In the identification and structural analysis of macromolecular compounds such as sugar chains and peptides, ion trap mass analysis devices equipped with a MALDI (matrix-assisted laser desorption/ionization) ion source and a three-dimensional quadrupole ion trap are widely used. The technique of mass analysis of various ions held temporarily in the ion trap includes cases where the mass separation function of the ion trap itself is used and cases where ions are transferred all at once from the ion trap and detected after performing mass separation of the ions by means of a time-of-flight mass spectrometer provided outside the ion trap, but here, these will be referred to together as ion trap mass analysis devices.
The general analysis technique for macromolecular compounds using an ion trap mass analysis device is as follows.

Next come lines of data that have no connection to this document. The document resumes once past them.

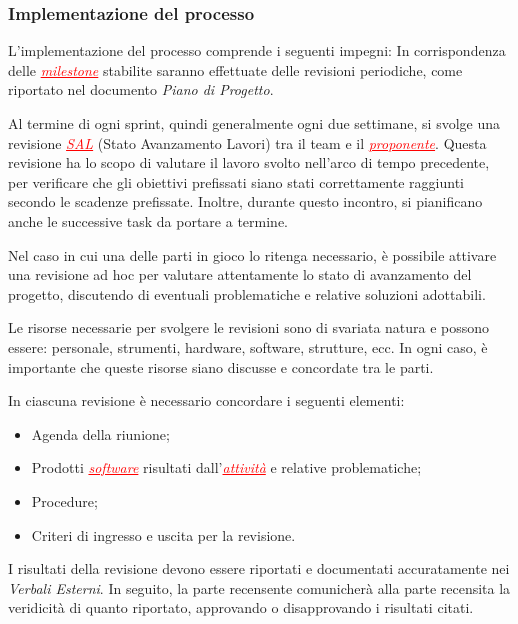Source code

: \subsubsection{Implementazione del processo}
L'implementazione del processo comprende i seguenti impegni:
In corrispondenza delle \textcolor{red}{\uline{\textit{milestone}}} stabilite saranno effettuate delle revisioni periodiche, come riportato nel
documento \textit{Piano di Progetto}.

Al termine di ogni sprint, quindi generalmente ogni due settimane, si svolge una revisione \textcolor{red}{\uline{\textit{SAL}}}
(Stato Avanzamento Lavori) tra il team e il \textcolor{red}{\uline{\textit{proponente}}}. Questa revisione ha lo scopo di valutare il lavoro svolto
nell'arco di tempo precedente, per verificare che gli obiettivi prefissati siano stati correttamente raggiunti secondo le scadenze prefissate.
Inoltre, durante questo incontro, si pianificano anche le successive task da portare a termine.

Nel caso in cui una delle parti in gioco lo ritenga necessario, è possibile attivare una revisione ad hoc per valutare attentamente lo stato
di avanzamento del progetto, discutendo di eventuali problematiche e relative soluzioni adottabili.

Le risorse necessarie per svolgere le revisioni sono di svariata natura e possono essere: personale, strumenti, hardware, software, strutture, ecc.
In ogni caso, è importante che queste risorse siano discusse e concordate tra le parti.

In ciascuna revisione è necessario concordare i seguenti elementi:
\begin{itemize}
    \item Agenda della riunione;
    \item Prodotti \textcolor{red}{\uline{\textit{software}}} risultati dall'\textcolor{red}{\uline{\textit{attività}}} e relative problematiche;
    \item Procedure;
    \item Criteri di ingresso e uscita per la revisione.
\end{itemize}

I risultati della revisione devono essere riportati e documentati accuratamente nei \textit{Verbali Esterni}. In seguito, la parte recensente
comunicherà alla parte recensita la veridicità di quanto riportato, approvando o disapprovando i risultati citati.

The target compound which is the object of analysis is ionized by the MALDI process and captured in the ion trap, after which an ion selection operation is performed, whereby ions derived from the target compound and having a specified mass/charge ratio m/z are selectively left behind in the ion trap as precursor ions, while other unneeded ions are eliminated out of the ion trap. Subsequently, a collision-induced dissociation (CID) gas is introduced into the ion trap, and the precursor ions are excited by the action of a high frequency electric field and made to collide with the CID gas, thereby promoting the dissociation of the precursor ions. In some cases, the target structure will not be adequately dissociated through a single CID operation, so the selection of precursor ions and the CID operation may be repeated multiple times. Product ions which have been finely fragmented by performing one or more CID operations on the ions derived from the target compound are then subjected to ion detection involving mass scanning, to acquire an MSn spectrum, and this MSn spectrum is then used, for example, for a database search or the like to identify the compound or infer its structure.
To increase the precision of compound identification and structural analysis as described above, or to shorten the time requirement for measurement and analysis and increase the throughput, it is important to select ions with an appropriate mass/charge ratio as the precursor ions which will be the object of the CID operation. As the general conventional precursor ion selection method, a technique has been employed wherein the peaks appearing in a mass spectrum (MS1 spectrum) acquired by performing regular mass analysis without performing a CID operation are detected, all the peaks that satisfy a predetermined criterion, such as having a signal intensity above a threshold value, are extracted, and the ions corresponding to those peaks are selected as the precursor ions. Normally, numerous peaks which satisfy the predetermined criterion will be present on a mass spectrum, so if MS2 analysis is to be executed on all of them, the measurement alone will take a very long time. Furthermore, as the number of measurements increases, the quantity of sample consumed also becomes accordingly greater, and thus a large amount of sample needs to be prepared.
To avoid the problems described above, a method is conceivable whereby, rather than extracting all the peaks on the mass spectrum which satisfy predetermined criteria, a restriction is imposed wherein, for example, a priority order is applied based on order of intensity, and only a predetermined number of peaks are extracted. However, it is not necessarily the case that peaks of relatively high signal intensity will characterize the structure of the target compound, so simply extracting the peaks mechanically in intensity order or the like may not allow one to select effective precursor ions for identification and structural analysis.
A concrete example will be taken and described in detail. Biological macromolecular compounds such as peptides, which are often taken as the object of analysis in an ion trap mass analysis device, often contain easily detachable modifiers, functional groups and the like. Sialic acid, sulfate groups, phosphate groups and the like are well known as typical modifiers. For example, it is known that sialic acid is preferentially detached through low energy CID in the case of sugar chains to which sialic acid is bonded, which are a type of acidic sugar, or glycopeptides to which a sialic acid-bonded sugar chain has been attached, but this sort of detachment of sialic acid is easily produced not just by the CID process but also by in-source decay and collision with cooling gas in the ion trap (for example, see Patent Literatures 1 and 2). Thus, when the sample contains a compound to which multiple easily detachable modifiers as described above are bonded, in the mass spectrum obtained without executing CID, there will appear a mixture of peaks derived from ions for which the modifiers have not been at all detached from the basic structure, peaks derived from ions for which a portion of modifiers have been detached from the basic structure, and peaks derived from ions for which all the modifiers have been detached from the basic structure. Thus, the mass spectrum becomes quite complex. Furthermore, since the intensity of ions containing the basic structure is distributed over multiple peaks, the intensity of each peak may become relatively lower. In such cases, with the technique of extracting a number of peaks determined according to intensity order, as described above, there is the concern that ions containing the basic structure which provide a good representation of the characteristics of the compound will not be selected as precursor ions.